In 2020, Congress and the Trump administration, while doling out hundreds of billions of dollars to businesses and state and local government, required firms and government entities of 50-500 workers to offer paid leave.
Larger firms, like, say, Amazon, were exempt.
That left out roughly half the full-time workforce, or 60 million workers, according to Health Affairs, under the claim that workers for big companies would already have access to sick and leave time.
If you price the suits worn by the lobbyists for the big companies, you’ll better understand why Congress really created the carve out.
Tyler Hamilton is a trainer at the Amazon warehouse in Shakopee, and he missed a month of work last year after being infected with COVID-19. The first two weeks were paid, but the second were not.
Meanwhile, the warehouse was a source of hundreds of infections, he told me during a June interview. In October of 2020, the company reported that nearly 20,000 warehouse workers had been infected nationwide, but seems not to have reported any number since.
Hamilton, who is trying to organize Amazon workers, said he and his coworkers will appreciate getting compensated for taking risks to get us our packages, especially while working for a company without adequate leave policies.
Still, he said he finds the whole essential worker bonus pay issue a little baffling. Why should Minnesota taxpayers essentially subsidize Amazon by paying its workers a pandemic bonus when the company — with a market cap of $1.7 trillion — ought to be able to provide adequate pay and benefits?

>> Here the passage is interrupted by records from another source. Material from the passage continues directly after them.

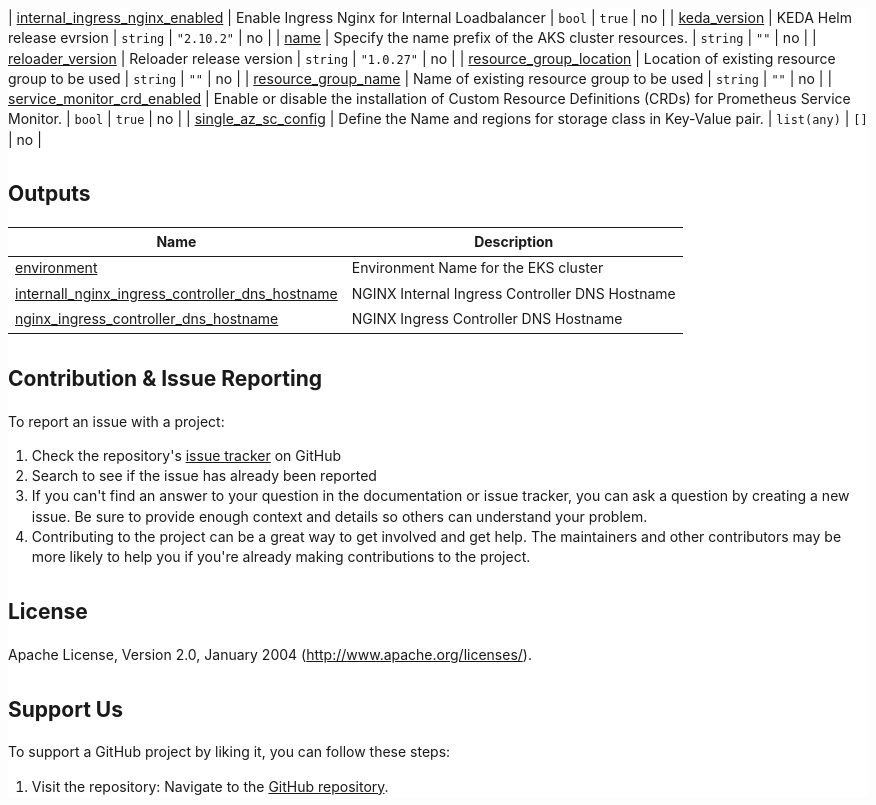 | <a name="input_internal_ingress_nginx_enabled"></a> [internal\_ingress\_nginx\_enabled](#input\_internal\_ingress\_nginx\_enabled) | Enable Ingress Nginx for Internal Loadbalancer | `bool` | `true` | no |
| <a name="input_keda_version"></a> [keda\_version](#input\_keda\_version) | KEDA Helm release evrsion | `string` | `"2.10.2"` | no |
| <a name="input_name"></a> [name](#input\_name) | Specify the name prefix of the AKS cluster resources. | `string` | `""` | no |
| <a name="input_reloader_version"></a> [reloader\_version](#input\_reloader\_version) | Reloader release version | `string` | `"1.0.27"` | no |
| <a name="input_resource_group_location"></a> [resource\_group\_location](#input\_resource\_group\_location) | Location of existing resource group to be used | `string` | `""` | no |
| <a name="input_resource_group_name"></a> [resource\_group\_name](#input\_resource\_group\_name) | Name of existing resource group to be used | `string` | `""` | no |
| <a name="input_service_monitor_crd_enabled"></a> [service\_monitor\_crd\_enabled](#input\_service\_monitor\_crd\_enabled) | Enable or disable the installation of Custom Resource Definitions (CRDs) for Prometheus Service Monitor. | `bool` | `true` | no |
| <a name="input_single_az_sc_config"></a> [single\_az\_sc\_config](#input\_single\_az\_sc\_config) | Define the Name and regions for storage class in Key-Value pair. | `list(any)` | `[]` | no |

## Outputs

| Name | Description |
|------|-------------|
| <a name="output_environment"></a> [environment](#output\_environment) | Environment Name for the EKS cluster |
| <a name="output_internall_nginx_ingress_controller_dns_hostname"></a> [internall\_nginx\_ingress\_controller\_dns\_hostname](#output\_internall\_nginx\_ingress\_controller\_dns\_hostname) | NGINX Internal Ingress Controller DNS Hostname |
| <a name="output_nginx_ingress_controller_dns_hostname"></a> [nginx\_ingress\_controller\_dns\_hostname](#output\_nginx\_ingress\_controller\_dns\_hostname) | NGINX Ingress Controller DNS Hostname |



## Contribution & Issue Reporting

To report an issue with a project:

  1. Check the repository's [issue tracker](https://github.com/squareops/terraform-aws-eks-bootstrap/issues) on GitHub
  2. Search to see if the issue has already been reported
  3. If you can't find an answer to your question in the documentation or issue tracker, you can ask a question by creating a new issue. Be sure to provide enough context and details so others can understand your problem.
  4. Contributing to the project can be a great way to get involved and get help. The maintainers and other contributors may be more likely to help you if you're already making contributions to the project.


## License

Apache License, Version 2.0, January 2004 (http://www.apache.org/licenses/).

## Support Us

To support a GitHub project by liking it, you can follow these steps:

  1. Visit the repository: Navigate to the [GitHub repository](https://github.com/squareops/terraform-aws-eks-bootstrap).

Amazon did not respond to an inquiry. The New York Times reported recently on the company’s troubled system for managing employee leave, and said that to fix the problem, Amazon was “hiring hundreds of employees, streamlining and connecting systems, clarifying its communications and training human resources staff members to be more empathetic.”
I asked Hamilton what would really matter to people like his coworkers at the warehouse in Shakopee, aside from a few hundred dollars from Minnesota taxpayers.
Just to start: Paid family leave, which has been offered up at the state Capitol and passed the Democratic-controlled House but rejected by Senate Republicans.
In Washington, the so-called moderate Democrats knifed working families in the back by cutting out paid family leave during the interminable negotiations over a social spending bill. (They put it back in the day after Democrats suffered losses in Virginia.)
“There’s a variety of things that are supposed to be safety nets to protect workers and families, and I’d love it if we could get a state bill to implement these things,” Hamilton said.
That’s unlikely, as the party that once touted its “family values” can’t be bothered with such trifling matters as helping families who are having babies and caring for loved ones.
That’s lady stuff!
I again return to the people who worked jobs just so we could have our daily sustenance and even prandial pleasures: As our sister site the Iowa Capital Journal reported recently, the number of meatpacking workers infected and killed by COVID-19 turned out to be triple than previously believed, according to a congressional report.
There’s lots of talk about how the pandemic and massive aid packages passed by Congress have given workers newfound leverage, and that’s great.
But the pandemic — and now the debate at the Minnesota Legislature about essential worker bonus pay — has also driven home what’s been true since at least 1980: America treats the people who make the meat, clean the floors and pack the boxes like they’re expendable.